ACTION ITEM:
Give back the exact lines of the material below from the one containing "And is now fodder for GitHub Projects testing" through the one containing "- **Challenge Rating:** 5", and no pictures.

Segment Start: SUPPLIED RECORDS

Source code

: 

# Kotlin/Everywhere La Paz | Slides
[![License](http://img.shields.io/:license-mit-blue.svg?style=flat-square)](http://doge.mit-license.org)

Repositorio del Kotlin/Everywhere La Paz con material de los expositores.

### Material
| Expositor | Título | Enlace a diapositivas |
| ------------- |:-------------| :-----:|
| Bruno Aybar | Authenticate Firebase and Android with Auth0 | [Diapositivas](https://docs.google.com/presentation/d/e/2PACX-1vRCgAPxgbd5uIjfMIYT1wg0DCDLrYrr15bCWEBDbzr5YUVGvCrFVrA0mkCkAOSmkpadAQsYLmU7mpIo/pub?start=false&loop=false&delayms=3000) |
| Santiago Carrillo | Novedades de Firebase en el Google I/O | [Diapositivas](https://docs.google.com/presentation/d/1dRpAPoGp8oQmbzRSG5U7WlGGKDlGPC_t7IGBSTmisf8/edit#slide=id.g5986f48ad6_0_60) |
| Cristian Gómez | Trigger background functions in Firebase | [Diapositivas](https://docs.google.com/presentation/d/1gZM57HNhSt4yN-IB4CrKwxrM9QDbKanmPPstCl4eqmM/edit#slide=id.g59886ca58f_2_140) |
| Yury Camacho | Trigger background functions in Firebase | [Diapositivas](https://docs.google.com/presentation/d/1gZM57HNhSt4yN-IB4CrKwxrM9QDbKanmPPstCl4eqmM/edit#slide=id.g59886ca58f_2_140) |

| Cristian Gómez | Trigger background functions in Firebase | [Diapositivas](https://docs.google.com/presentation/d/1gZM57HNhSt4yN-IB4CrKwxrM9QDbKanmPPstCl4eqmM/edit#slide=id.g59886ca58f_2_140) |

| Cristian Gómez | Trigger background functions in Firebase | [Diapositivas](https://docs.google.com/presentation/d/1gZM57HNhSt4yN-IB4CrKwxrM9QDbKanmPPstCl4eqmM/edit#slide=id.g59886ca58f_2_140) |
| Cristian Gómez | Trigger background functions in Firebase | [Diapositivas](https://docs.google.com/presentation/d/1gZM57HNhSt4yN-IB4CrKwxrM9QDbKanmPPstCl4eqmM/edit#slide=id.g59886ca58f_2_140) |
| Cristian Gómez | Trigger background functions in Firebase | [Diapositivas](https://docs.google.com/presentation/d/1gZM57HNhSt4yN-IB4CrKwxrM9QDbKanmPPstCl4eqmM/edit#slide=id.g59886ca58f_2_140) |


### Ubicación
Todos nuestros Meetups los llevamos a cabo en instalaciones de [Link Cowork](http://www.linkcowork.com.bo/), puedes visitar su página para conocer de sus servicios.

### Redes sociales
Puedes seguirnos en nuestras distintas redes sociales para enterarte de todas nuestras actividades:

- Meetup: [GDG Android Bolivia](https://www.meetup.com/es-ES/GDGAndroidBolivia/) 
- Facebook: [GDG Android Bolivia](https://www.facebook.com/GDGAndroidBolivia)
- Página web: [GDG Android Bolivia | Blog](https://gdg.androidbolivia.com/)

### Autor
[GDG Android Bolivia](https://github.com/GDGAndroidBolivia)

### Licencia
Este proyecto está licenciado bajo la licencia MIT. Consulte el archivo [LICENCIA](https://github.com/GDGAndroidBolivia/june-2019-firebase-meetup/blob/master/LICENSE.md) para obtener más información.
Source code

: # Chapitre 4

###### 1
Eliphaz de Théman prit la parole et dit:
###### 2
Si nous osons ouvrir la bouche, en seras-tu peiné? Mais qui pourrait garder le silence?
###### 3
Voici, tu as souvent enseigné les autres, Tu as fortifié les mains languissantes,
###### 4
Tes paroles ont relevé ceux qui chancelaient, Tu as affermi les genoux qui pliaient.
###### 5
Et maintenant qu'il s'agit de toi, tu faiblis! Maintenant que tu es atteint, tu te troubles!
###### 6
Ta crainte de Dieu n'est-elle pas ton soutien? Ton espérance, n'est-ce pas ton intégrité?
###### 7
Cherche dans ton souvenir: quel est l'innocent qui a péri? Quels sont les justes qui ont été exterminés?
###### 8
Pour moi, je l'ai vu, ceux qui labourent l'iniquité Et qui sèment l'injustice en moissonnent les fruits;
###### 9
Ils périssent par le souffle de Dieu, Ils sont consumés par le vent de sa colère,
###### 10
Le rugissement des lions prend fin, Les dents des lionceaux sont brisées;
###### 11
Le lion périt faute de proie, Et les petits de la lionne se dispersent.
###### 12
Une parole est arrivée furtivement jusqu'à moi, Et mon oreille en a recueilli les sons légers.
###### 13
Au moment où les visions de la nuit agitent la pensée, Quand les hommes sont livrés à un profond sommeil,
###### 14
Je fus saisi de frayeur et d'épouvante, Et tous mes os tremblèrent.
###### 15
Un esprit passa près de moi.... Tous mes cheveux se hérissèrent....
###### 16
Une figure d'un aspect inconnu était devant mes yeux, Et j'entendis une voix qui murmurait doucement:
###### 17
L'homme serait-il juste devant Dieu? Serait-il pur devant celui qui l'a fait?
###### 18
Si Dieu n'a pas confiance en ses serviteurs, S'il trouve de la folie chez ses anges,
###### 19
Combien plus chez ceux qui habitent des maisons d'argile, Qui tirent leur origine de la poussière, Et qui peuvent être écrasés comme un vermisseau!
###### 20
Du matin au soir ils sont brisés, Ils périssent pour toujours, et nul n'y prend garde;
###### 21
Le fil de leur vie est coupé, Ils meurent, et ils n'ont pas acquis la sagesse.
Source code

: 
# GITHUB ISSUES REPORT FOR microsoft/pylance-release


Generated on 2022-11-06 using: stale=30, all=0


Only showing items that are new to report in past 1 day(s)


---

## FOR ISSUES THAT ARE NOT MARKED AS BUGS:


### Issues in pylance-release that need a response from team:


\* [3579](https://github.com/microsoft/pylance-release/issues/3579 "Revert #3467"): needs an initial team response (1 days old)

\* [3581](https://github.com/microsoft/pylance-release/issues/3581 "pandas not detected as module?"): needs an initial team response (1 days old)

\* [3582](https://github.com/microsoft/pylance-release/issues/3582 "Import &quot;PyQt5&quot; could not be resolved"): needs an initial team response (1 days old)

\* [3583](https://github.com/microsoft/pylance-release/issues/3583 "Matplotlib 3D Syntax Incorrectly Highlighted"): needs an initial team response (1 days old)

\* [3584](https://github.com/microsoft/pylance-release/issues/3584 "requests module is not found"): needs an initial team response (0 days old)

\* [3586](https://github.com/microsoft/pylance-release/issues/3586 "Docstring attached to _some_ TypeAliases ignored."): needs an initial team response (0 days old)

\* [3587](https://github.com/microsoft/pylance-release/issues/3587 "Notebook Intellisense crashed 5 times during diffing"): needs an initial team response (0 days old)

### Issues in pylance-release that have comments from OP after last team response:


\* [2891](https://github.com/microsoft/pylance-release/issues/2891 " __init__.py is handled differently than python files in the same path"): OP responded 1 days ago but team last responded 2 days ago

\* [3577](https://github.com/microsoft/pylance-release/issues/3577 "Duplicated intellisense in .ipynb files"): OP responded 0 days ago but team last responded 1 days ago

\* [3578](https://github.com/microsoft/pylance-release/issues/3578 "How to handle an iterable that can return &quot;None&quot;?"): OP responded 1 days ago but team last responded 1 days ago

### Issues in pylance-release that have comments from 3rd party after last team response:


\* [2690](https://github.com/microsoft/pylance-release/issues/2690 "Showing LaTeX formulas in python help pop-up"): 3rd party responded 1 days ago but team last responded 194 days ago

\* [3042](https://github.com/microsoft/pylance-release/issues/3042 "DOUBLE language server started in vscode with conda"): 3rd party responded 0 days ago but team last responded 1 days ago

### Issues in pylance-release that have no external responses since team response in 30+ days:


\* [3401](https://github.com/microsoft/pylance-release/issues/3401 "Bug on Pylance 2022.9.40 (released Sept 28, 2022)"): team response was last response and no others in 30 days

Segment End: SUPPLIED RECORDS
Segment Start: SUPPLIED RECORDS

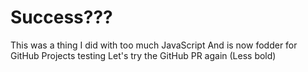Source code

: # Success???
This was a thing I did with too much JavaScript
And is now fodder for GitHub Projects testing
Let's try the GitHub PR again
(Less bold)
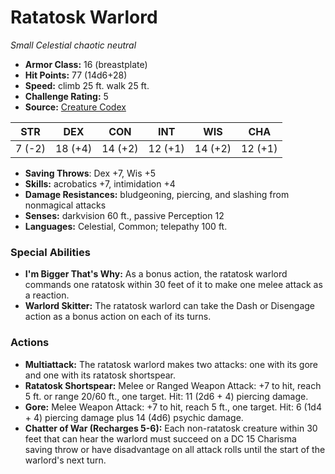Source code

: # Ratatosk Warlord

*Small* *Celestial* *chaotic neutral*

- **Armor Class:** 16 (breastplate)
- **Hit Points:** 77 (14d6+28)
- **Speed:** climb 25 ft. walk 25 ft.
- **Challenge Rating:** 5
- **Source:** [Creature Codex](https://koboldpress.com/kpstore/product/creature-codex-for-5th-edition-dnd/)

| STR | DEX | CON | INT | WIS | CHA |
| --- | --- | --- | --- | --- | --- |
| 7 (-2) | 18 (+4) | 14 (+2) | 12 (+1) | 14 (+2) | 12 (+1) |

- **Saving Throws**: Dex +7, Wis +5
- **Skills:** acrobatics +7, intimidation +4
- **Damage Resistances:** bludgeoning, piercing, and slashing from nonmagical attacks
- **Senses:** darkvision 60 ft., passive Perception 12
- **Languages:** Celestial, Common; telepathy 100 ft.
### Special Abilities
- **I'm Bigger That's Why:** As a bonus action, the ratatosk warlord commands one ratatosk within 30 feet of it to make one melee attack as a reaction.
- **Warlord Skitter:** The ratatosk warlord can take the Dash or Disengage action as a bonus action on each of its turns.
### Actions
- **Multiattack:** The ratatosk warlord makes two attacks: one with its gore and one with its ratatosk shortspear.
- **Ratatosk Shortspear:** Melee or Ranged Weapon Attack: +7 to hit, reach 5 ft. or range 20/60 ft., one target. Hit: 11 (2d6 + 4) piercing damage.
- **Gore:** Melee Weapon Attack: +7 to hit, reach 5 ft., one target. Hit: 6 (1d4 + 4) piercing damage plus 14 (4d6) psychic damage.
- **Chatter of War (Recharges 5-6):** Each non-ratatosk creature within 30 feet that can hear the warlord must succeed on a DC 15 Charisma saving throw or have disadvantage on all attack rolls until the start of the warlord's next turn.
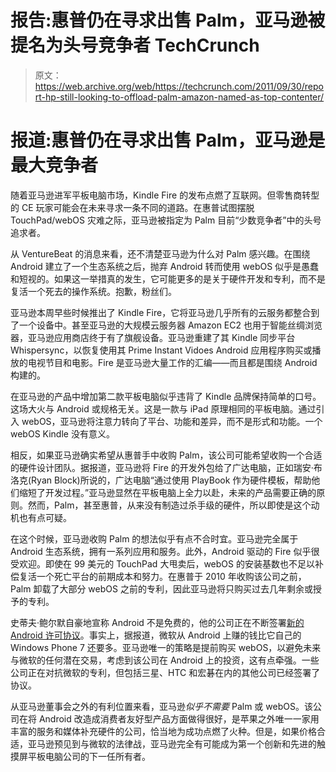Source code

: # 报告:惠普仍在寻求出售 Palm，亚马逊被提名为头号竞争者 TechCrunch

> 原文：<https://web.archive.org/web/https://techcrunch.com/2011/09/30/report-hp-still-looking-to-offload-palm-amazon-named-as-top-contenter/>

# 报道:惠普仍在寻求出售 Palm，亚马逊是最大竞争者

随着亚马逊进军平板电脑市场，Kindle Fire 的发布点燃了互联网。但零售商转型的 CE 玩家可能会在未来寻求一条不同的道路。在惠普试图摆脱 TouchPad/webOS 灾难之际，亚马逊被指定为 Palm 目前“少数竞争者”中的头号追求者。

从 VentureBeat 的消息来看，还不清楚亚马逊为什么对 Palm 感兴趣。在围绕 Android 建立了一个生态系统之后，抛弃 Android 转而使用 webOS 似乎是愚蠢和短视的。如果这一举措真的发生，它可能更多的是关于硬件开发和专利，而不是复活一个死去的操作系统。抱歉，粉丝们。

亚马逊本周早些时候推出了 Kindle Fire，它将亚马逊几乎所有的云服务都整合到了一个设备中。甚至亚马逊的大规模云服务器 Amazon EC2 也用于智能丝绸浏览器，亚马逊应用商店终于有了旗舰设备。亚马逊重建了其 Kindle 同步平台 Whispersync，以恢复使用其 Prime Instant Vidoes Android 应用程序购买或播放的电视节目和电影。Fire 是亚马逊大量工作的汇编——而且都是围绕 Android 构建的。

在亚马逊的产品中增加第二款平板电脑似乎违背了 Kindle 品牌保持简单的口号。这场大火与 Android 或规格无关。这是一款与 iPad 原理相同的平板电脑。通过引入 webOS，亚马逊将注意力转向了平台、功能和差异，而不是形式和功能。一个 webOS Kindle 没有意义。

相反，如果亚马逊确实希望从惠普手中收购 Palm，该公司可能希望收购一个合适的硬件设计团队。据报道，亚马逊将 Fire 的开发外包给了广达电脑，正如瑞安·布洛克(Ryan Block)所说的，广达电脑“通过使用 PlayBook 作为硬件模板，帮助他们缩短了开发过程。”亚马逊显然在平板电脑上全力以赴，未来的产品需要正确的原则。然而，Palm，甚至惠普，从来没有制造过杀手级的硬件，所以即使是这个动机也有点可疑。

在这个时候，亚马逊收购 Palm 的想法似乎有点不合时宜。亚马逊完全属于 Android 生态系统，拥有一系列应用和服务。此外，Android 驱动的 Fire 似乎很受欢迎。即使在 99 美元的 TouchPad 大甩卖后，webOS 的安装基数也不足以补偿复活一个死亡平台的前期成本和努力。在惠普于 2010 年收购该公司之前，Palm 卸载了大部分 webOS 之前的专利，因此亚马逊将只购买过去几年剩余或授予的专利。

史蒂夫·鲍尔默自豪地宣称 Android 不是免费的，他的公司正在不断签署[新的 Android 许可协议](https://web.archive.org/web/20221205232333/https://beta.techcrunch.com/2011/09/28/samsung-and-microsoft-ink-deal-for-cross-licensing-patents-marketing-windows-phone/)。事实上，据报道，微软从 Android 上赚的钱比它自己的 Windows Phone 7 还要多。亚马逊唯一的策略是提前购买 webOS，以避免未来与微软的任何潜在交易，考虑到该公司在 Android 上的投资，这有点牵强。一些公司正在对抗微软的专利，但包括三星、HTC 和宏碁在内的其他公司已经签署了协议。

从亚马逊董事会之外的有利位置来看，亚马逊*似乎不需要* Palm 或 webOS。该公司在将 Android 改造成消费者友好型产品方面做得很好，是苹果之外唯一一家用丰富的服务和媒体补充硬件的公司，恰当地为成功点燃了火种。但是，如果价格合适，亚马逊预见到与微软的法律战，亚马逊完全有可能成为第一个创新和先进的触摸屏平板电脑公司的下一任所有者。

Segment End: SUPPLIED RECORDS

TASK ANSWER:
And is now fodder for GitHub Projects testing
Let's try the GitHub PR again
(Less bold)
Source code

: # Ratatosk Warlord

*Small* *Celestial* *chaotic neutral*

- **Armor Class:** 16 (breastplate)
- **Hit Points:** 77 (14d6+28)
- **Speed:** climb 25 ft. walk 25 ft.
- **Challenge Rating:** 5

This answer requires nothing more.